You're invited to join us on Zoom for "Mermaid Avenue, Then and Now," a virtual tour with historian Charles Denson, director of the Coney Island History Project, on February 23rd.
We'll look at how Coney Island's Mermaid Avenue shopping district, where most of the storefronts were in three-story brick buildings constructed in the 1920s, was transformed by a destructive urban renewal project launched in 1949. Today the "Avenue," as residents called it, is recovering but remains a shadow of its former self. Denson grew up a block from Mermaid Avenue and will show his photo documentation of the street as it changed during the 1960s and 1970s, and as it appears today.

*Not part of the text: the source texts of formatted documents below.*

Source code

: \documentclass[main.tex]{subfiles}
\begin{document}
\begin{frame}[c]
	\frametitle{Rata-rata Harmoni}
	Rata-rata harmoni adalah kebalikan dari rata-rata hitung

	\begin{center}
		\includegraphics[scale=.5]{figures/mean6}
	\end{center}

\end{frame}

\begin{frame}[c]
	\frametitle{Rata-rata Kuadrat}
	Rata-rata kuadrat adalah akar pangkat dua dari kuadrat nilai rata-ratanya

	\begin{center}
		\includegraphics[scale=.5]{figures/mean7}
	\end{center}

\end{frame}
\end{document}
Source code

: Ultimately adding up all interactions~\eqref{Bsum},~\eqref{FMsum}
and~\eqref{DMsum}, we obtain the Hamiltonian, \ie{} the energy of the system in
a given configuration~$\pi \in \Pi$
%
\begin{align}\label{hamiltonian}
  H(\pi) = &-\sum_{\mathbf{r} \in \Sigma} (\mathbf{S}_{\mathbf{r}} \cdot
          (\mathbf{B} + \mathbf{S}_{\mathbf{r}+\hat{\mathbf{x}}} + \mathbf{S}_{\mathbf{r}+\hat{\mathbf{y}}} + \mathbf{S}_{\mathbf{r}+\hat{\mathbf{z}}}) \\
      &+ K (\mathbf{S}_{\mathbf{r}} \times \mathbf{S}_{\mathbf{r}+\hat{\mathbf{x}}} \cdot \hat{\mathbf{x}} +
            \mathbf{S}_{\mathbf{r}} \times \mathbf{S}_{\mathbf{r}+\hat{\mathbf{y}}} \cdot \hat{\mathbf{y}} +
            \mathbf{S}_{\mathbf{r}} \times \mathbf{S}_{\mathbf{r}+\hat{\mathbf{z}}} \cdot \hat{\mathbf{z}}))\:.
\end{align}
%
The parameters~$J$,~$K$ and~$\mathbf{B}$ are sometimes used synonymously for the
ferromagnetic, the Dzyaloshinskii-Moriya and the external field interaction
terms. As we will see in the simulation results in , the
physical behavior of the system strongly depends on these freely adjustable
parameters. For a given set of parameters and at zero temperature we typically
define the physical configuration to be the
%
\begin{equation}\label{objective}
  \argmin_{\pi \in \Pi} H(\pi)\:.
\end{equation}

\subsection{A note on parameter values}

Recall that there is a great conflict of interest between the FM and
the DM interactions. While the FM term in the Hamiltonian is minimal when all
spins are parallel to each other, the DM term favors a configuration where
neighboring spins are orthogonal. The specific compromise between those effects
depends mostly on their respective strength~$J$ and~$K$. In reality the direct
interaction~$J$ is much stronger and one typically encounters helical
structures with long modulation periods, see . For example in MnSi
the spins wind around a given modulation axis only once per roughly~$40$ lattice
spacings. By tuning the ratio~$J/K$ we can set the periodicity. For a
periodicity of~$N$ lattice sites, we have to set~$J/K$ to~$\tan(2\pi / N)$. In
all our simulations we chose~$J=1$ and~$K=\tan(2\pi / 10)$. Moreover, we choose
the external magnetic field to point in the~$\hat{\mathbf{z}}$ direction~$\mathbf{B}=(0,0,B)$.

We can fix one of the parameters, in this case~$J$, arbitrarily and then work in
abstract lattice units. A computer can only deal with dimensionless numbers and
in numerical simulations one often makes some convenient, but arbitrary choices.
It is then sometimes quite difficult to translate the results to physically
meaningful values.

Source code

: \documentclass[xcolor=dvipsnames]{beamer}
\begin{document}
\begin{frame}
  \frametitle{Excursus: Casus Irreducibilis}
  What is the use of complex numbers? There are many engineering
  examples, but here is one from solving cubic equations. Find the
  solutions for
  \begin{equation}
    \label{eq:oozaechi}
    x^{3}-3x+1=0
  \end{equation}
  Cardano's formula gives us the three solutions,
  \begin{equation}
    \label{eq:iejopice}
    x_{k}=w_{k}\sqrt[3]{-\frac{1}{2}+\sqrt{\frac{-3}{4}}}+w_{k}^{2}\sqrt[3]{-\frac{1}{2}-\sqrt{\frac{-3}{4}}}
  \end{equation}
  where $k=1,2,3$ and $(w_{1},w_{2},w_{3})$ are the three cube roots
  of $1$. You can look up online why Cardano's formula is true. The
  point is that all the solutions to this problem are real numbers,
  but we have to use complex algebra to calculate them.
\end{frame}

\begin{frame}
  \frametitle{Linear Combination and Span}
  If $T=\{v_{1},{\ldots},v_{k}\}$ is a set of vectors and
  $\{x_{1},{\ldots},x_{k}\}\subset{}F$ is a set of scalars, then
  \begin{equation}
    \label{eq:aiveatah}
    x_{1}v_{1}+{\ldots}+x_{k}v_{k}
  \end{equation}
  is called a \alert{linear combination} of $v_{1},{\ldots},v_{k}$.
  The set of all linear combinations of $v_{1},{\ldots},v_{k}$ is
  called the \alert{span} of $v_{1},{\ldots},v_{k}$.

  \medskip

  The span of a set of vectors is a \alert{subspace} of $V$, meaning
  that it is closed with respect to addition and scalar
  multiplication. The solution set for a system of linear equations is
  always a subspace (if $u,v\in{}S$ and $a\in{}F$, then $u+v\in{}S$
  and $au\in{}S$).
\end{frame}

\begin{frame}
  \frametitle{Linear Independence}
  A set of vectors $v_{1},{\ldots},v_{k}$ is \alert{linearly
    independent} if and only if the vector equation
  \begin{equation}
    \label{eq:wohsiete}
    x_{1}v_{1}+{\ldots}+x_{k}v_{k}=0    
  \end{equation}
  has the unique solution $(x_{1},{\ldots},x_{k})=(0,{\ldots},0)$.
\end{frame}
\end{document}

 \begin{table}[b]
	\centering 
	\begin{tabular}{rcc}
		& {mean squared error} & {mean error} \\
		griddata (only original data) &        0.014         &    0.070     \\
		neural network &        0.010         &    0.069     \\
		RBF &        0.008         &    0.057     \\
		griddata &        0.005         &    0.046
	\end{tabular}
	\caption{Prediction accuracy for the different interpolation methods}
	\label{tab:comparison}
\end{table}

The Coney Island History Project also invites anyone with Mermaid Avenue stories to sign up to record an oral history about their experiences on Coney’s famous Avenue. Some of the oral histories in our archive about Mermaid Avenue’s mom and pop businesses founded by immigrants past and present are featured in Episode 4 of our Coney Island Stories podcast.
Charles Denson grew up in Coney Island and began documenting his neighborhood as a boy, a passion that continues to this day. He is the author of four books: Coney Island's Wonder Wheel Park; Wild Ride: A Coney Island Roller Coaster Family; Coney Island and Astroland; and Coney Island: Lost and Found, named 2002 New York Book of the Year by the New York Society Library.
Tuesday, February 23 at 7:00 PM. FREE.
Advance registration is required. You will be sent the Zoom link two days before the event.
This program is supported, in part, by the New York City Department of Cultural Affairs in partnership with the City Council and New York City Councilman Mark Treyger.
I grew up in coney island been here all my life. I remember mermaid ave . I went to psl88 and mark twain lincoln high school. I miss the old coney island
My father owned a Momma-Poppa-type grocery store on the NW corner of W 20 St and Mermaid Ave from 1949 to mid 1960's. It went by the name Monticello Food Center -- as the original owners had come from Monticello New York. Clientele was mainly Jewish and Italian. From W 19 St. to W 21 St. there were no fewer than 4 such stores. Mermaid Avenue from Stillwell Ave. to Sea-Gate was one continuous bustling shopping thoroughfare, full of life, and laden with both stores and people -- served by the Mermaid Ave bus which had replaced the Norton's Point trolley. Its appearance now is so radically different and so saddening. Thank you Urban Renewal!